It must be quite frustrating being a supporter of a mid-table football team.
It’s a marginalising pursuit. You’re always on the outside, watching other clubs occupied with a battle for survival or competing for silverware, all the while painfully aware that you’re little more than an irrelevance to the wider football audience.
A bit like Richard Keys.
No-one cares about mid-table teams except fans of mid-table teams. And that should be enough – in the past, it was. Some even craved the sweet security of mid-table banality.
But not any more, it seems.
— James (@JDHayward91) October 21, 2017
Lately, judging by the vast outpouring of social media and radio phone-in angst, it appears as if supporters of clubs like West Brom and Stoke are determined to fly in the face of basic logic and demand that their beloved second-raters make a charge for the top four. What about Leicester?, they scream when this inevitably does not happen.
But Leicester’s title was an aberration. A once-off that’s unlikely to be repeated within the next half-century. It’s a waste of time for supporters of similar status teams to hold it up as an example of what a previously afterthought outfit can do.

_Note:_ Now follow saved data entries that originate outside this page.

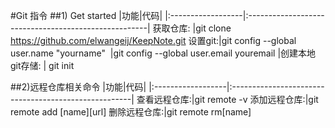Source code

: #Git 指令
##1) Get started
|功能|代码|
|:------------------|:-----------------------------------------------------|
获取仓库:  |git clone https://github.com/elwangeij/KeepNote.git
设置git:|git config --global user.name "yourname"
&#160;|git config --global user.email youremail
|创建本地git存储: |              git init

##2)远程仓库相关命令
|功能|代码|
|:------------------|:-----------------------------------------------------|
查看远程仓库:|git remote -v
添加远程仓库:|git remote add [name][url]
删除远程仓库:|git remote rm[name]



 
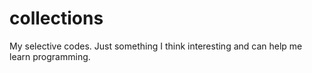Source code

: # collections
My selective codes.
Just something I think interesting and can help me learn programming.
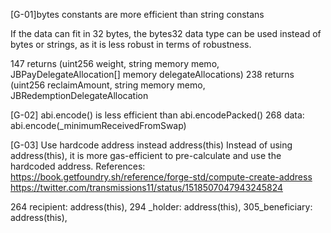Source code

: [G-01]bytes constants are more efficient than string constans

If the data can fit in 32 bytes, the bytes32 data type can be used instead of bytes or strings, as it is less robust in terms of robustness.
 
147  returns (uint256 weight, string memory memo, JBPayDelegateAllocation[] memory delegateAllocations)
238  returns (uint256 reclaimAmount, string memory memo, JBRedemptionDelegateAllocation  
  
[G-02] abi.encode() is less efficient than abi.encodePacked()
268 data: abi.encode(_minimumReceivedFromSwap)   

[G-03] Use hardcode address instead address(this)
Instead of using address(this), it is more gas-efficient to pre-calculate and use the hardcoded address. 
References: https://book.getfoundry.sh/reference/forge-std/compute-create-address
https://twitter.com/transmissions11/status/1518507047943245824

 264 recipient: address(this),
 294 _holder: address(this),
 305_beneficiary: address(this),
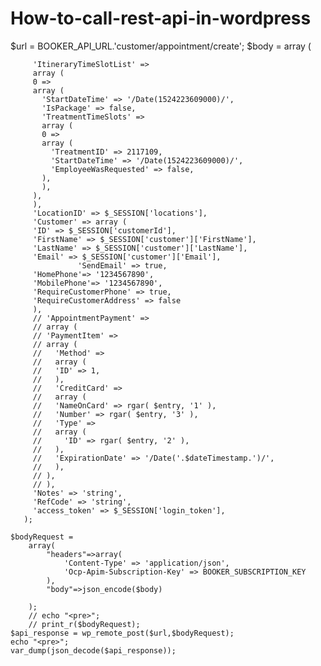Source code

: # How-to-call-rest-api-in-wordpress



$url = BOOKER_API_URL.'customer/appointment/create';
  $body = array (
         
         'ItineraryTimeSlotList' =>
         array (
         0 =>
         array (
           'StartDateTime' => '/Date(1524223609000)/',
           'IsPackage' => false,
           'TreatmentTimeSlots' =>
           array (
           0 =>
           array (
             'TreatmentID' => 2117109,
             'StartDateTime' => '/Date(1524223609000)/',
             'EmployeeWasRequested' => false,
           ),
           ),
         ),
         ),
         'LocationID' => $_SESSION['locations'],
         'Customer' => array (
         'ID' => $_SESSION['customerId'],
         'FirstName' => $_SESSION['customer']['FirstName'],
         'LastName' => $_SESSION['customer']['LastName'],
         'Email' => $_SESSION['customer']['Email'],
                   'SendEmail' => true,
         'HomePhone'=> '1234567890',        
         'MobilePhone'=> '1234567890',        
         'RequireCustomerPhone' => true,
         'RequireCustomerAddress' => false
         ),
         // 'AppointmentPayment' =>
         // array (
         // 'PaymentItem' =>
         // array (
         //   'Method' =>
         //   array (
         //   'ID' => 1,
         //   ),
         //   'CreditCard' =>
         //   array (
         //   'NameOnCard' => rgar( $entry, '1' ),
         //   'Number' => rgar( $entry, '3' ),
         //   'Type' =>
         //   array (
         //     'ID' => rgar( $entry, '2' ),
         //   ),
         //   'ExpirationDate' => '/Date('.$dateTimestamp.')/',
         //   ),
         // ),
         // ),
         'Notes' => 'string',
         'RefCode' => 'string',
         'access_token' => $_SESSION['login_token'],
       );

    $bodyRequest = 
        array(
            "headers"=>array(
                'Content-Type' => 'application/json',
                'Ocp-Apim-Subscription-Key' => BOOKER_SUBSCRIPTION_KEY
            ),
            "body"=>json_encode($body)
        
        );
        // echo "<pre>";
        // print_r($bodyRequest);
    $api_response = wp_remote_post($url,$bodyRequest);    
    echo "<pre>";
    var_dump(json_decode($api_response));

The elite have reasserted themselves.
Transfer spend is often held up as a stick with which to beat the manager or players, but in reality it’s no longer a factor. In the modern era of the Premier League, English top tier sides often spend a lot of money in order to ensure nothing more than the anonymity of a 7th-15th place finish.
Just because Bournemouth now apparently have the spending power of a medium-sized Eastern European nation doesn’t mean they’re going to make the leap from 9th to 5th. Everyone in the division is pumping the cash into their wage budget and transfer budget – but they can’t all finish in the Europa League or Champions League positions.
I knew this would happen this season stoke must act quick and get Hughes out before real damage is done,but what may save is who we get
— Mark Andrew Nixon (@MarkNico1972) October 22, 2017
Mid-level sides are by nature inconsistent. Sometimes they play well, sometimes they play badly. Teams who always play well win the league, or at least challenge or qualify for Europe. Teams who always play badly get relegated.
So what exactly do mid-table fans want?
A break from the monotony via a decent cup run? ‘Attractive’ or ‘attacking’ football? Both are reasonable things to ask for if your club is never going to be involved in anything meaningful in the league.
But if you don’t get them, is that any reason to call for the head of your team’s manager?
Not really. West Ham aren’t going to start knocking it around like Barcelona all of a sudden, no matter who the coach is. Maurizio Sarri isn’t about to jack it in at Napoli and show up in Staffordshire.
Very few managers can get teams playing exciting football while also winning games consistently. Those who do – well, you guessed it – end up at the top teams.
All this is not to say that mid-table supporters should be happy with mediocrity. But there’s no justification for demanding things their clubs can only accomplish through the vagaries of good fortune. Things like cup success and silky football undertaken by charismatic players are a bonus, not a right.
Perhaps it’s time for a reality check.